* **PROBLEM DESCRIPTION**
Return the records that follow unaltered. Omit every picture.

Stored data
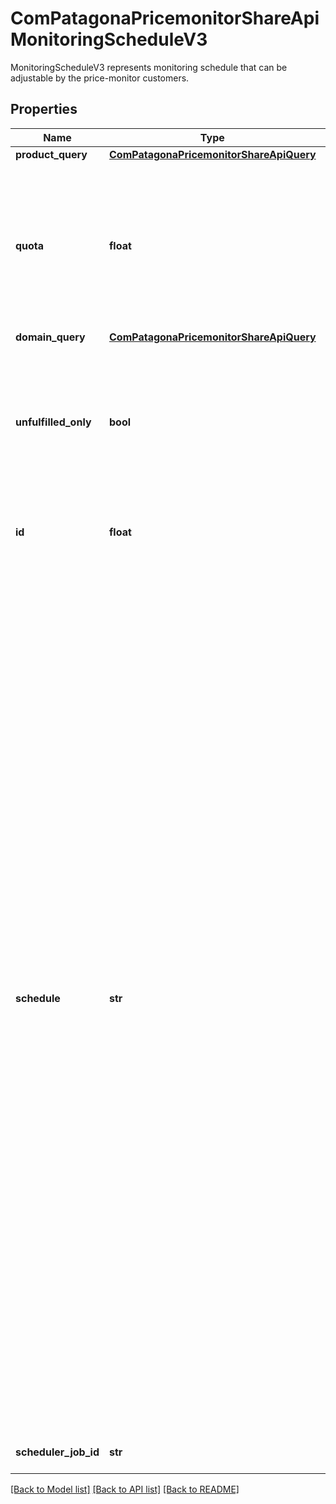 # ComPatagonaPricemonitorShareApiMonitoringScheduleV3

MonitoringScheduleV3 represents monitoring schedule that can be adjustable by the price-monitor customers.
## Properties
Name | Type | Description | Notes
------------ | ------------- | ------------- | -------------
**product_query** | [**ComPatagonaPricemonitorShareApiQuery**](ComPatagonaPricemonitorShareApiQuery.md) |  | [optional] 
**quota** | **float** | Defines how many products should get monitored. Default to 1.0 which means that all products are monitored. Allowed values: 0.0 &lt; quota &lt;&#x3D; 1.0 | 
**domain_query** | [**ComPatagonaPricemonitorShareApiQuery**](ComPatagonaPricemonitorShareApiQuery.md) |  | [optional] 
**unfulfilled_only** | **bool** | When it&#39;s set to true, then the monitoring considers only products on domains where no offers are found within 24h. Default false. | 
**id** | **float** | Id that uniquely identifies a monitoring schedule. | 
**schedule** | **str** | Only valid CRON expressions are allowed. Expressions such as \&quot;@every 5s\&quot; are not allowed. Cron expressions that go from seconds to day of week in the following order:&lt;br/&gt; &lt;ul&gt; &lt;li&gt;Seconds (Allowed value: 0-59 and Allowed Special Characters: * , - /).&lt;/li&gt; &lt;li&gt;Minutes (Allowed value: 0-59 and Allowed Special Characters: * , - /).&lt;/li&gt; &lt;li&gt;Hour Of Day (Allowed value: 0-23 and Allowed Special Characters: * , - /).&lt;/li&gt; &lt;li&gt;Day Of Month (Allowed value: 1-31 and Allowed Special Characters: * ? , - /).&lt;/li&gt; &lt;li&gt;Month (Allowed value: 1-12 and Allowed Special Characters: * , -).&lt;/li&gt; &lt;li&gt;Day Of Week (Allowed value: 0-7 and Allowed Special Characters: * ? , - / ).&lt;/li&gt; &lt;/ul&gt; Please note that 0 and 7 represent Sunday and 6 represents Saturday. | 
**scheduler_job_id** | **str** | Internal job id used by the scheduler. | 

[[Back to Model list]](../README.md#documentation-for-models) [[Back to API list]](../README.md#documentation-for-api-endpoints) [[Back to README]](../README.md)


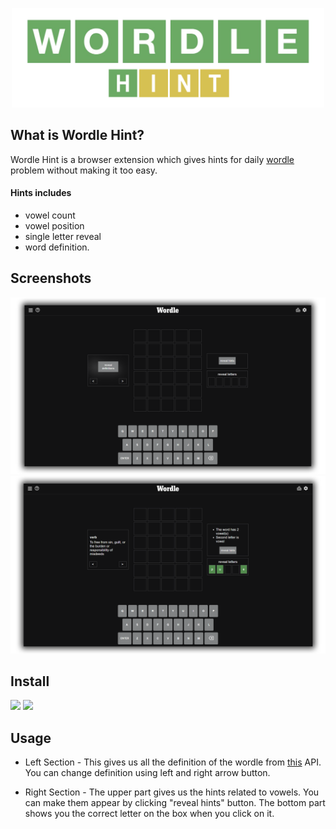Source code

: <p align="center">
<!-- <a href=""> -->
<img width="500px" src="demo/banner.png"/>
<!-- </a> -->
</p>

## What is Wordle Hint?

Wordle Hint is a browser extension which gives hints for daily [wordle](https://www.nytimes.com/games/wordle/index.html) problem without making it too easy.

#### Hints includes 

- vowel count
- vowel position
- single letter reveal
- word definition.

## Screenshots

<img src="demo/demo1.png" width="890" />
<img src="demo/demo2.png" width="890" />

## Install

<!-- <a href=""><img src="https://raw.githubusercontent.com/alrra/browser-logos/master/src/chrome/chrome_128x128.png" width="48" /></a> -->
<a href="https://addons.mozilla.org/en-US/firefox/addon/wordle-hint/"><img src="https://raw.githubusercontent.com/alrra/browser-logos/master/src/firefox/firefox_128x128.png" width="48" /></a>
<a href="https://microsoftedge.microsoft.com/addons/detail/wordle-hint/jfdfhdkencbggnfgphmapahgmmnaecoj"><img src="https://raw.githubusercontent.com/alrra/browser-logos/master/src/edge/edge_128x128.png" width="48" /></a>
<!-- <a href=""><img src="https://raw.githubusercontent.com/alrra/browser-logos/master/src/opera/opera_128x128.png" width="48" /></a> -->

## Usage

- Left Section - This gives us all the definition of the wordle from [this](https://dictionaryapi.dev/) API. You can change definition using left and right arrow button.

- Right Section - The upper part gives us the hints related to vowels. You can make them appear by clicking "reveal hints" button. The bottom part shows you the correct letter on the box when you click on it.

* **SOLUTION**
 # ComPatagonaPricemonitorShareApiMonitoringScheduleV3

MonitoringScheduleV3 represents monitoring schedule that can be adjustable by the price-monitor customers.
## Properties
Name | Type | Description | Notes
------------ | ------------- | ------------- | -------------
**product_query** | [**ComPatagonaPricemonitorShareApiQuery**](ComPatagonaPricemonitorShareApiQuery.md) |  | [optional] 
**quota** | **float** | Defines how many products should get monitored. Default to 1.0 which means that all products are monitored. Allowed values: 0.0 &lt; quota &lt;&#x3D; 1.0 | 
**domain_query** | [**ComPatagonaPricemonitorShareApiQuery**](ComPatagonaPricemonitorShareApiQuery.md) |  | [optional] 
**unfulfilled_only** | **bool** | When it&#39;s set to true, then the monitoring considers only products on domains where no offers are found within 24h. Default false. | 
**id** | **float** | Id that uniquely identifies a monitoring schedule. | 
**schedule** | **str** | Only valid CRON expressions are allowed. Expressions such as \&quot;@every 5s\&quot; are not allowed. Cron expressions that go from seconds to day of week in the following order:&lt;br/&gt; &lt;ul&gt; &lt;li&gt;Seconds (Allowed value: 0-59 and Allowed Special Characters: * , - /).&lt;/li&gt; &lt;li&gt;Minutes (Allowed value: 0-59 and Allowed Special Characters: * , - /).&lt;/li&gt; &lt;li&gt;Hour Of Day (Allowed value: 0-23 and Allowed Special Characters: * , - /).&lt;/li&gt; &lt;li&gt;Day Of Month (Allowed value: 1-31 and Allowed Special Characters: * ? , - /).&lt;/li&gt; &lt;li&gt;Month (Allowed value: 1-12 and Allowed Special Characters: * , -).&lt;/li&gt; &lt;li&gt;Day Of Week (Allowed value: 0-7 and Allowed Special Characters: * ? , - / ).&lt;/li&gt; &lt;/ul&gt; Please note that 0 and 7 represent Sunday and 6 represents Saturday. | 
**scheduler_job_id** | **str** | Internal job id used by the scheduler. | 

[[Back to Model list]](../README.md#documentation-for-models) [[Back to API list]](../README.md#documentation-for-api-endpoints) [[Back to README]](../README.md)


Source code

: <p align="center">
<!-- <a href=""> -->
<img width="500px" src="demo/banner.png"/>
<!-- </a> -->
</p>

## What is Wordle Hint?

Wordle Hint is a browser extension which gives hints for daily [wordle](https://www.nytimes.com/games/wordle/index.html) problem without making it too easy.

#### Hints includes 

- vowel count
- vowel position
- single letter reveal
- word definition.

## Screenshots

<img src="demo/demo1.png" width="890" />
<img src="demo/demo2.png" width="890" />

## Install

<!-- <a href=""><img src="https://raw.githubusercontent.com/alrra/browser-logos/master/src/chrome/chrome_128x128.png" width="48" /></a> -->
<a href="https://addons.mozilla.org/en-US/firefox/addon/wordle-hint/"><img src="https://raw.githubusercontent.com/alrra/browser-logos/master/src/firefox/firefox_128x128.png" width="48" /></a>
<a href="https://microsoftedge.microsoft.com/addons/detail/wordle-hint/jfdfhdkencbggnfgphmapahgmmnaecoj"><img src="https://raw.githubusercontent.com/alrra/browser-logos/master/src/edge/edge_128x128.png" width="48" /></a>
<!-- <a href=""><img src="https://raw.githubusercontent.com/alrra/browser-logos/master/src/opera/opera_128x128.png" width="48" /></a> -->

## Usage

- Left Section - This gives us all the definition of the wordle from [this](https://dictionaryapi.dev/) API. You can change definition using left and right arrow button.

- Right Section - The upper part gives us the hints related to vowels. You can make them appear by clicking "reveal hints" button. The bottom part shows you the correct letter on the box when you click on it.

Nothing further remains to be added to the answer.